I’ve calmed down. The ‘high’ of the conference is settling, but I’m still reeling from the emotional impact of the experience. I feel so much ‘lighter!’ And I’m angry at Cathy, the mental health nurse here, who called my symptoms “indulgences.” She needs some humility and education.
“Lighter” is the right word. It’s such a good feeling. And although it’s largely due to believing in a neurophysiological cause for stuttering, my improved sense of wellbeing is also due to my lighter actual weight. Even though I’m eating much more, including a few grams of cookie, I’m still losing weight—just much more slowly.
Monday was just about simple things: Walking Sheba, tidying up, shopping and parsing all I’d taken in at the conference. Plus, I’m excited about having a visitor and tiny dinner party on Thursday with long-time friends. It was cloudy all day and rained in the late afternoon. It was a nice slow day of big fires.
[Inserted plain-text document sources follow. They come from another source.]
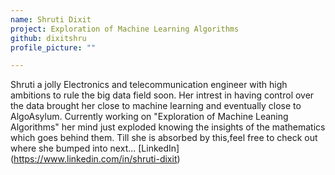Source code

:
 ```yaml
---
name: Shruti Dixit
project: Exploration of Machine Learning Algorithms
github: dixitshru
profile_picture: ""

---
```


Shruti a jolly Electronics and telecommunication engineer with high ambitions to rule the big data field soon. 
Her intrest in having control over the data brought her close to machine learning and eventually close to AlgoAsylum. Currently working on "Exploration of Machine Leaning Algorithms"
her mind just exploded knowing the insights of the mathematics which goes behind them. Till she is absorbed by this,feel free to check out where she bumped into next...
[LinkedIn] (https://www.linkedin.com/in/shruti-dixit)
Today will be similar, but it’s likely to be a drier cooler day. I desperately want to settle into a good book, but I’m still too speedy to sit and read, so today I’ll likely go into the village to seek an alternative glue that will dry more quickly than the one I’ve been using, and finish the first curtain in the studio.
Plus, we’ll walk and I’m going to bake a tart. I’m so, so happy. This wonderful state of being, the guests coming, the lingering high of the conference need to be celebrated.
I’ll be doing something and then, out of the blue, I’ll “see” Karen in my mind laughing or, better yet, challenging something I’ve said. I really miss her, and it made me realize how awful it was when Cathy died a couple of years ago. Her death was even harder because we saw each other so, so often.